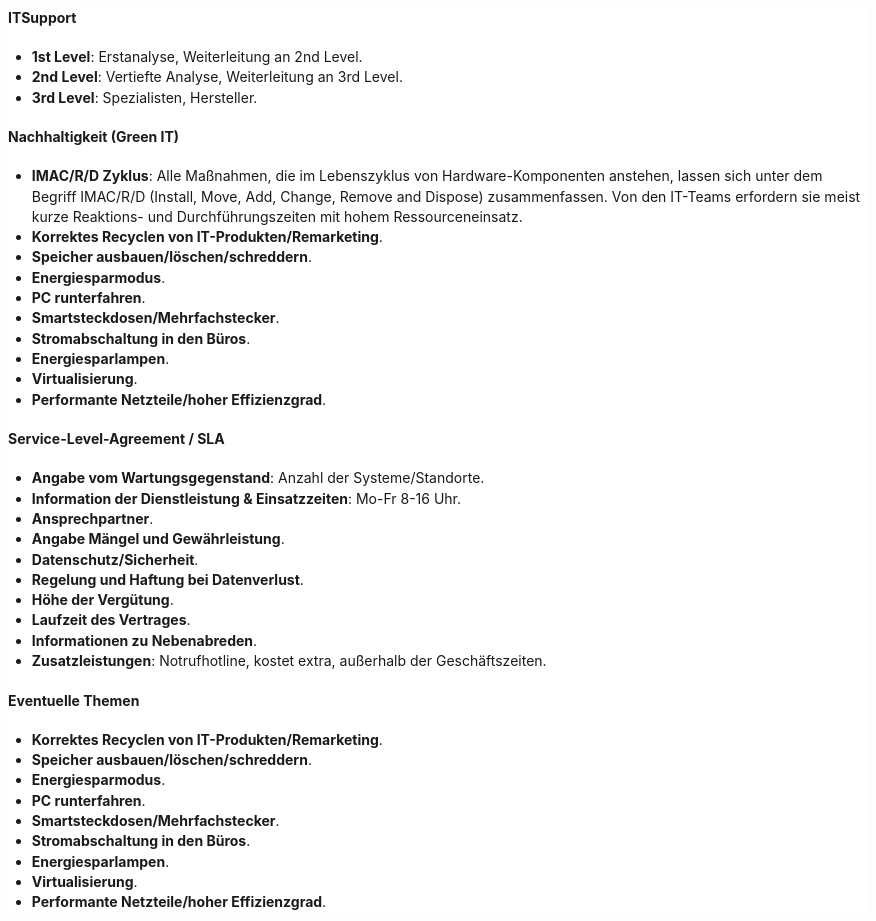 #### ITSupport
- **1st Level**: Erstanalyse, Weiterleitung an 2nd Level.
- **2nd Level**: Vertiefte Analyse, Weiterleitung an 3rd Level.
- **3rd Level**: Spezialisten, Hersteller.

#### Nachhaltigkeit (Green IT)
- **IMAC/R/D Zyklus**: Alle Maßnahmen, die im Lebenszyklus von Hardware-Komponenten anstehen, lassen sich unter dem Begriff IMAC/R/D (Install, Move, Add, Change, Remove and Dispose) zusammenfassen. Von den IT-Teams erfordern sie meist kurze Reaktions- und Durchführungszeiten mit hohem Ressourceneinsatz.
- **Korrektes Recyclen von IT-Produkten/Remarketing**.
- **Speicher ausbauen/löschen/schreddern**.
- **Energiesparmodus**.
- **PC runterfahren**.
- **Smartsteckdosen/Mehrfachstecker**.
- **Stromabschaltung in den Büros**.
- **Energiesparlampen**.
- **Virtualisierung**.
- **Performante Netzteile/hoher Effizienzgrad**.

#### Service-Level-Agreement / SLA
- **Angabe vom Wartungsgegenstand**: Anzahl der Systeme/Standorte.
- **Information der Dienstleistung & Einsatzzeiten**: Mo-Fr 8-16 Uhr.
- **Ansprechpartner**.
- **Angabe Mängel und Gewährleistung**.
- **Datenschutz/Sicherheit**.
- **Regelung und Haftung bei Datenverlust**.
- **Höhe der Vergütung**.
- **Laufzeit des Vertrages**.
- **Informationen zu Nebenabreden**.
- **Zusatzleistungen**: Notrufhotline, kostet extra, außerhalb der Geschäftszeiten.

#### Eventuelle Themen
- **Korrektes Recyclen von IT-Produkten/Remarketing**.
- **Speicher ausbauen/löschen/schreddern**.
- **Energiesparmodus**.
- **PC runterfahren**.
- **Smartsteckdosen/Mehrfachstecker**.
- **Stromabschaltung in den Büros**.
- **Energiesparlampen**.
- **Virtualisierung**.
- **Performante Netzteile/hoher Effizienzgrad**.
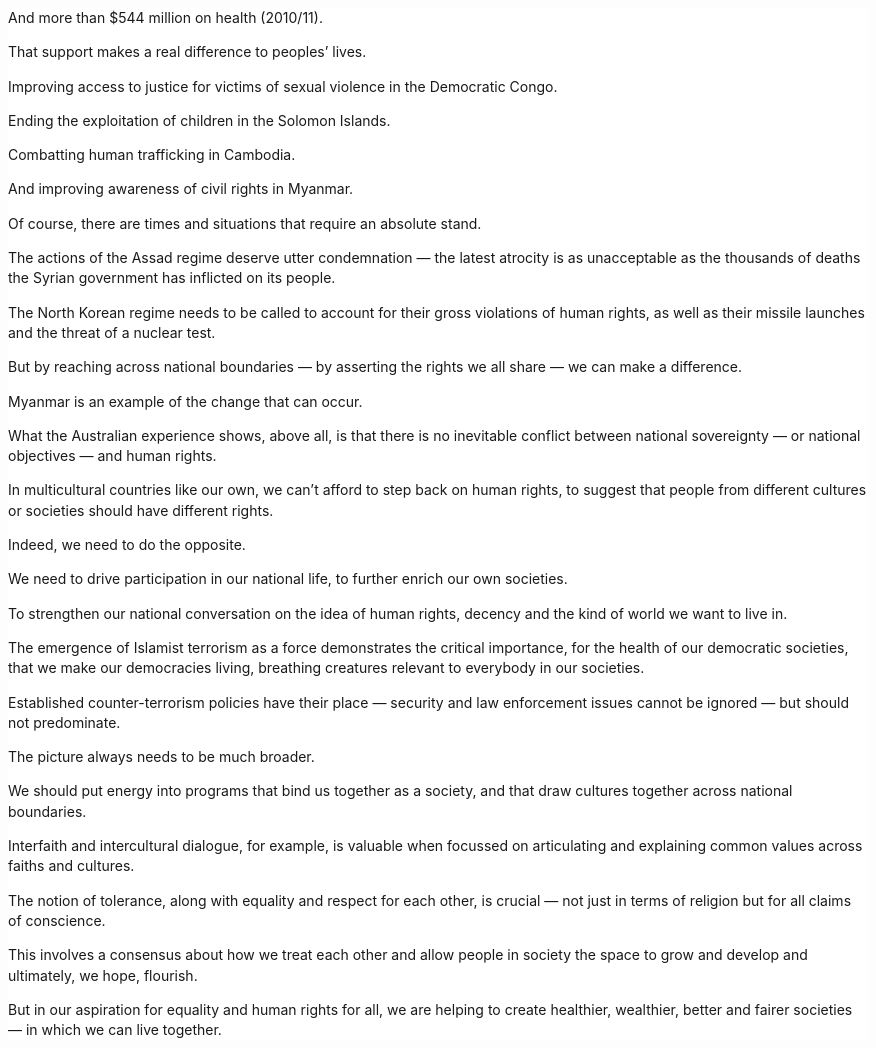  And more than $544 million on health (2010/11). 

 That support makes a real difference to peoples’ lives. 

 Improving access to justice for victims of sexual violence in the Democratic Congo. 

 Ending the exploitation of children in the Solomon Islands. 

 Combatting human trafficking in Cambodia. 

 And improving awareness of civil rights in Myanmar. 

 Of course, there are times and situations that require an absolute stand. 

 The actions of the Assad regime deserve utter condemnation — the latest atrocity is  as unacceptable as the thousands of deaths the Syrian government has inflicted on  its people. 

 The North Korean regime needs to be called to account for their gross violations of  human rights, as well as their missile launches and the threat of a nuclear test. 

 But by reaching across national boundaries — by asserting the rights we all share —  we can make a difference. 

 Myanmar is an example of the change that can occur. 

 What the Australian experience shows, above all, is that there is no inevitable  conflict between national sovereignty — or national objectives — and human rights. 

 In multicultural countries like our own, we can’t afford to step back on human rights,  to suggest that people from different cultures or societies should have different  rights. 

 Indeed, we need to do the opposite. 

 We need to drive participation in our national life, to further enrich our own societies. 

 To strengthen our national conversation on the idea of human rights, decency and  the kind of world we want to live in. 

 The emergence of Islamist terrorism as a force demonstrates the critical importance,  for the health of our democratic societies, that we make our democracies living,  breathing creatures relevant to everybody in our societies. 

 Established counter-terrorism policies have their place — security and law  enforcement issues cannot be ignored — but should not predominate. 

 The picture always needs to be much broader. 

 We should put energy into programs that bind us together as a society, and that  draw cultures together across national boundaries. 

 Interfaith and intercultural dialogue, for example, is valuable when focussed on  articulating and explaining common values across faiths and cultures. 

 The notion of tolerance, along with equality and respect for each other, is crucial —  not just in terms of religion but for all claims of conscience. 

 This involves a consensus about how we treat each other and allow people in  society the space to grow and develop and ultimately, we hope, flourish. 

 But in our aspiration for equality and human rights for all, we are helping to create  healthier, wealthier, better and fairer societies — in which we can live together.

※

The task => Your copy should match the material above exactly, minus its pictures.

Response area =>
 #### ITSupport
- **1st Level**: Erstanalyse, Weiterleitung an 2nd Level.
- **2nd Level**: Vertiefte Analyse, Weiterleitung an 3rd Level.
- **3rd Level**: Spezialisten, Hersteller.

#### Nachhaltigkeit (Green IT)
- **IMAC/R/D Zyklus**: Alle Maßnahmen, die im Lebenszyklus von Hardware-Komponenten anstehen, lassen sich unter dem Begriff IMAC/R/D (Install, Move, Add, Change, Remove and Dispose) zusammenfassen. Von den IT-Teams erfordern sie meist kurze Reaktions- und Durchführungszeiten mit hohem Ressourceneinsatz.
- **Korrektes Recyclen von IT-Produkten/Remarketing**.
- **Speicher ausbauen/löschen/schreddern**.
- **Energiesparmodus**.
- **PC runterfahren**.
- **Smartsteckdosen/Mehrfachstecker**.
- **Stromabschaltung in den Büros**.
- **Energiesparlampen**.
- **Virtualisierung**.
- **Performante Netzteile/hoher Effizienzgrad**.

#### Service-Level-Agreement / SLA
- **Angabe vom Wartungsgegenstand**: Anzahl der Systeme/Standorte.
- **Information der Dienstleistung & Einsatzzeiten**: Mo-Fr 8-16 Uhr.
- **Ansprechpartner**.
- **Angabe Mängel und Gewährleistung**.
- **Datenschutz/Sicherheit**.
- **Regelung und Haftung bei Datenverlust**.
- **Höhe der Vergütung**.
- **Laufzeit des Vertrages**.
- **Informationen zu Nebenabreden**.
- **Zusatzleistungen**: Notrufhotline, kostet extra, außerhalb der Geschäftszeiten.

#### Eventuelle Themen
- **Korrektes Recyclen von IT-Produkten/Remarketing**.
- **Speicher ausbauen/löschen/schreddern**.
- **Energiesparmodus**.
- **PC runterfahren**.
- **Smartsteckdosen/Mehrfachstecker**.
- **Stromabschaltung in den Büros**.
- **Energiesparlampen**.
- **Virtualisierung**.
- **Performante Netzteile/hoher Effizienzgrad**.
  And more than $544 million on health (2010/11). 

 That support makes a real difference to peoples’ lives. 

 Improving access to justice for victims of sexual violence in the Democratic Congo. 

 Ending the exploitation of children in the Solomon Islands. 

 Combatting human trafficking in Cambodia. 

 And improving awareness of civil rights in Myanmar. 

 Of course, there are times and situations that require an absolute stand. 

 The actions of the Assad regime deserve utter condemnation — the latest atrocity is  as unacceptable as the thousands of deaths the Syrian government has inflicted on  its people. 

 The North Korean regime needs to be called to account for their gross violations of  human rights, as well as their missile launches and the threat of a nuclear test. 

 But by reaching across national boundaries — by asserting the rights we all share —  we can make a difference. 

 Myanmar is an example of the change that can occur. 

 What the Australian experience shows, above all, is that there is no inevitable  conflict between national sovereignty — or national objectives — and human rights. 

 In multicultural countries like our own, we can’t afford to step back on human rights,  to suggest that people from different cultures or societies should have different  rights. 

 Indeed, we need to do the opposite. 

 We need to drive participation in our national life, to further enrich our own societies. 

 To strengthen our national conversation on the idea of human rights, decency and  the kind of world we want to live in. 

 The emergence of Islamist terrorism as a force demonstrates the critical importance,  for the health of our democratic societies, that we make our democracies living,  breathing creatures relevant to everybody in our societies. 

 Established counter-terrorism policies have their place — security and law  enforcement issues cannot be ignored — but should not predominate. 

 The picture always needs to be much broader. 

 We should put energy into programs that bind us together as a society, and that  draw cultures together across national boundaries. 

 Interfaith and intercultural dialogue, for example, is valuable when focussed on  articulating and explaining common values across faiths and cultures. 

 The notion of tolerance, along with equality and respect for each other, is crucial —  not just in terms of religion but for all claims of conscience. 

 This involves a consensus about how we treat each other and allow people in  society the space to grow and develop and ultimately, we hope, flourish. 

 But in our aspiration for equality and human rights for all, we are helping to create  healthier, wealthier, better and fairer societies — in which we can live together.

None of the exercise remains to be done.